W październiku 2016 r. Sąd Rejonowy Szczecin – Centrum w Szczecinie w całości uwzględnił roszczenie powoda i orzekł zgodnie z żądaniem pozwu. Apelację od tego wyroku wniósł ubezpieczyciel. Wyrokiem z 27 czerwca 2017 r. Sąd Okręgowy w Szczecinie uznał apelację za zasadną stwierdzając, że Sąd Rejonowy błędnie uznał, iż powód dostatecznie wykazał wysokość doznanej szkody.
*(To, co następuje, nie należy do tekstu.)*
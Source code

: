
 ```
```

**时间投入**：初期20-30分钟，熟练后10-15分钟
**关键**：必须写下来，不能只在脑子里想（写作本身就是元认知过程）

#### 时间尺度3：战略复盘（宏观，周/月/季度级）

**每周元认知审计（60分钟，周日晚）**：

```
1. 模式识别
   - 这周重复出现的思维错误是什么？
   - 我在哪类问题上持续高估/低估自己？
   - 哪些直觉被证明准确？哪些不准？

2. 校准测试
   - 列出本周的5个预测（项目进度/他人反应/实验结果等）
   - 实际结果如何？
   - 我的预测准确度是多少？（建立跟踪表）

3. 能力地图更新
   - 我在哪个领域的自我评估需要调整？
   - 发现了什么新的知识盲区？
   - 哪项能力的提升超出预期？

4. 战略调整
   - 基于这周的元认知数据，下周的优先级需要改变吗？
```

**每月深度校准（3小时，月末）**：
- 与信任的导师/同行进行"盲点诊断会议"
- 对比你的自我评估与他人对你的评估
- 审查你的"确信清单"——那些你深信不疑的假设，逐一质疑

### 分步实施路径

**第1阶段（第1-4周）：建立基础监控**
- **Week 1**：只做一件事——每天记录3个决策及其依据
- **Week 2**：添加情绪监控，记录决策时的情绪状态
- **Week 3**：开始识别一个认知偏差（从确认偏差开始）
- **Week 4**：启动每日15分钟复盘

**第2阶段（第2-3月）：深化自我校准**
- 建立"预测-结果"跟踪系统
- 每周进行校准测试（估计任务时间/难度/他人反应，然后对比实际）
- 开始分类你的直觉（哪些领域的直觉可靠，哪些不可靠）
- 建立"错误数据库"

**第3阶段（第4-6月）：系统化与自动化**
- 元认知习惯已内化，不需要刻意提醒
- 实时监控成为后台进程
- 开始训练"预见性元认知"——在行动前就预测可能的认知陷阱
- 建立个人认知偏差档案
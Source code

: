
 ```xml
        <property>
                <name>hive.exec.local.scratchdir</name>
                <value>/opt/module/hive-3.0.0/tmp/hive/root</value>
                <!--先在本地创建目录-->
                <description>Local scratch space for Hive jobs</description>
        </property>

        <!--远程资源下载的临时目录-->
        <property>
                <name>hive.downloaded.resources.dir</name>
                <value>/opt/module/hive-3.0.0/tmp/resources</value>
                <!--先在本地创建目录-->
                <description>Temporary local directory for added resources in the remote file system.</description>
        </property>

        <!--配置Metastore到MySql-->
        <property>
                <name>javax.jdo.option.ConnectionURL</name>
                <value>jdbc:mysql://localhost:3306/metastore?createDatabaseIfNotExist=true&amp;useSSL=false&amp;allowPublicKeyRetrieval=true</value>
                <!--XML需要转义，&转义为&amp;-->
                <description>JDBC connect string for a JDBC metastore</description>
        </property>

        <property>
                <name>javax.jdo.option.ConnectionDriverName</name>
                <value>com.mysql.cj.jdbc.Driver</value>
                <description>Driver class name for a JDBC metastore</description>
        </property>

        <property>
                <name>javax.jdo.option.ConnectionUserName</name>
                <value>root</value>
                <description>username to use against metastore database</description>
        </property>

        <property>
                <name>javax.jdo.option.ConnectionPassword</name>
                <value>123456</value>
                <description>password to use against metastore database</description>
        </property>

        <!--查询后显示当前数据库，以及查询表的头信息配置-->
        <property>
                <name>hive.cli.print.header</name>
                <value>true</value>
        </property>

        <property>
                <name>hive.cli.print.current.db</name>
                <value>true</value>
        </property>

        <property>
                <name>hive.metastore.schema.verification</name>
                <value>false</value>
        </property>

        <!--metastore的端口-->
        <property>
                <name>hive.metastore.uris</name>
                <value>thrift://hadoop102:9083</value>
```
Pomimo ustalenia wysokości szkody przez biegłego sądowego z zakresu techniki samochodowej, Sąd Okręgowy stwierdził, że do ustalenia wysokości poniesionej szkody – w przypadku przeprowadzenia przez powoda naprawy pojazdu przed wypłatą całości odszkodowania, konieczne jest wykazanie jakie powód rzeczywiście poniósł wydatki, które uszczupliły jego majątek.

W skardze nadzwyczajnej Prokurator Generalny podkreślił, iż sąd wbrew utrwalonej linii orzeczniczej sądów powszechnych i Sądu Najwyższego przyjął, że ustalenie wysokości odszkodowania zależy od faktycznie poniesionych kosztów naprawy pojazdu, a nie od szkody (tj. uszczerbku) w majątku poszkodowanego wypadkiem komunikacyjnym.

Zdaniem Prokuratora Generalnego takie rozstrzygnięcie jest sprzeczne z konstytucyjną zasadą ochrony zaufania obywateli do państwa i prawa, gdyż jasne i nie budzące wątpliwości zasady przyznawania odszkodowania zostały zastosowane wbrew ich utrwalonej wykładni. To z kolei narusza poczucie pewności i stabilności prawa, a także bezpieczeństwo prawne obywateli, w tym poszkodowanego, który podejmował działania w zaufaniu, że nie narazi się na negatywne konsekwencje i będzie mógł dochodzić kompensaty szkody według powszechnie przyjętych zasad.

- Orzeczenie Sądu Okręgowego w Szczecinie doprowadziło do sytuacji, że powód został potraktowany inaczej, w tym przypadku mniej korzystnie niż inni poszkodowani, którzy w podobnych okolicznościach otrzymują odszkodowanie ustalone według powszechnie przyjętych reguł wykładni - wskazano w skardze nadzwyczajnej.